*** Opening of Information given ***

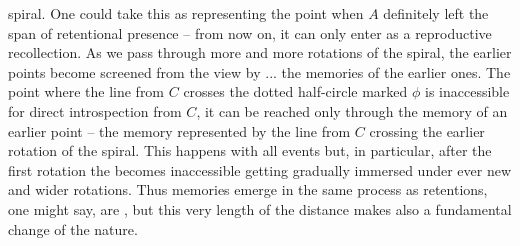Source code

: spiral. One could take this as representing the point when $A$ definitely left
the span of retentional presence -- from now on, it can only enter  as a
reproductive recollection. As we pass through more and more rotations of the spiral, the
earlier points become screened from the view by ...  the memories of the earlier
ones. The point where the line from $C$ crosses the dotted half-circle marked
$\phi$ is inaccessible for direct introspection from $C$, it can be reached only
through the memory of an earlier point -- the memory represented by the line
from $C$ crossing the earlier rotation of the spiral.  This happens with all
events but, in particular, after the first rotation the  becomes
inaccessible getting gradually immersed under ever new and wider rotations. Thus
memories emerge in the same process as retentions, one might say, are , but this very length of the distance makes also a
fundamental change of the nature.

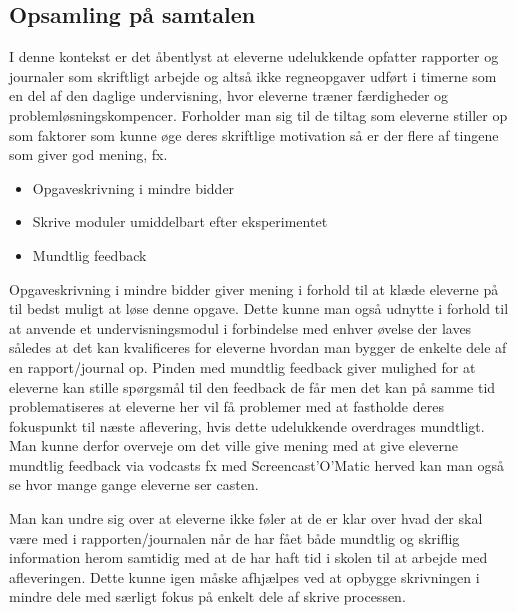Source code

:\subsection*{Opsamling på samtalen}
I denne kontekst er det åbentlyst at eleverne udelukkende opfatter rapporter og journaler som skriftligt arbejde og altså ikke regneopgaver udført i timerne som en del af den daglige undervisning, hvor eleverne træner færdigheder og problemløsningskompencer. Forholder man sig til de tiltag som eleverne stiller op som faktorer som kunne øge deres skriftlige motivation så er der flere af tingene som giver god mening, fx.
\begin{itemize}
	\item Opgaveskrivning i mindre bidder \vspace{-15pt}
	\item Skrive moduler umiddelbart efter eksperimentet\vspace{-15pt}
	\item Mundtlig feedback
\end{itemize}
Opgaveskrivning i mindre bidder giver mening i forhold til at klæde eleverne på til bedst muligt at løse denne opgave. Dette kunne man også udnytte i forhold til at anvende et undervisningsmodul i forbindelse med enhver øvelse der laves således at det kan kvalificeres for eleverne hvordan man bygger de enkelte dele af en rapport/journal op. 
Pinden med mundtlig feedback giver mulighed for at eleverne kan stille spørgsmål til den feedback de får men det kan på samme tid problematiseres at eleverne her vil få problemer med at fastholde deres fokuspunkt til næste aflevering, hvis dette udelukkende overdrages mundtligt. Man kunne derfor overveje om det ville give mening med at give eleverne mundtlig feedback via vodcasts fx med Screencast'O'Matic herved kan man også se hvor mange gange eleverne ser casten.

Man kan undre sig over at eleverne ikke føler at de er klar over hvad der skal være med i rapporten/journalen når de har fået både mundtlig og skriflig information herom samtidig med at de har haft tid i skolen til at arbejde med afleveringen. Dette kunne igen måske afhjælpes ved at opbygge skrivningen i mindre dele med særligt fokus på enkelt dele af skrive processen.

*** Close of Information given ***

**Description of the task:** Print all of the entries word for word. Omit the pictures they contain.

**Output of the task:**
Source code

: spiral. One could take this as representing the point when $A$ definitely left
the span of retentional presence -- from now on, it can only enter  as a
reproductive recollection. As we pass through more and more rotations of the spiral, the
earlier points become screened from the view by ...  the memories of the earlier
ones. The point where the line from $C$ crosses the dotted half-circle marked
$\phi$ is inaccessible for direct introspection from $C$, it can be reached only
through the memory of an earlier point -- the memory represented by the line
from $C$ crossing the earlier rotation of the spiral.  This happens with all
events but, in particular, after the first rotation the  becomes
inaccessible getting gradually immersed under ever new and wider rotations. Thus
memories emerge in the same process as retentions, one might say, are , but this very length of the distance makes also a
fundamental change of the nature.

Source code

:\subsection*{Opsamling på samtalen}
I denne kontekst er det åbentlyst at eleverne udelukkende opfatter rapporter og journaler som skriftligt arbejde og altså ikke regneopgaver udført i timerne som en del af den daglige undervisning, hvor eleverne træner færdigheder og problemløsningskompencer. Forholder man sig til de tiltag som eleverne stiller op som faktorer som kunne øge deres skriftlige motivation så er der flere af tingene som giver god mening, fx.
\begin{itemize}
	\item Opgaveskrivning i mindre bidder \vspace{-15pt}
	\item Skrive moduler umiddelbart efter eksperimentet\vspace{-15pt}
	\item Mundtlig feedback
\end{itemize}
Opgaveskrivning i mindre bidder giver mening i forhold til at klæde eleverne på til bedst muligt at løse denne opgave. Dette kunne man også udnytte i forhold til at anvende et undervisningsmodul i forbindelse med enhver øvelse der laves således at det kan kvalificeres for eleverne hvordan man bygger de enkelte dele af en rapport/journal op. 
Pinden med mundtlig feedback giver mulighed for at eleverne kan stille spørgsmål til den feedback de får men det kan på samme tid problematiseres at eleverne her vil få problemer med at fastholde deres fokuspunkt til næste aflevering, hvis dette udelukkende overdrages mundtligt. Man kunne derfor overveje om det ville give mening med at give eleverne mundtlig feedback via vodcasts fx med Screencast'O'Matic herved kan man også se hvor mange gange eleverne ser casten.

Man kan undre sig over at eleverne ikke føler at de er klar over hvad der skal være med i rapporten/journalen når de har fået både mundtlig og skriflig information herom samtidig med at de har haft tid i skolen til at arbejde med afleveringen. Dette kunne igen måske afhjælpes ved at opbygge skrivningen i mindre dele med særligt fokus på enkelt dele af skrive processen.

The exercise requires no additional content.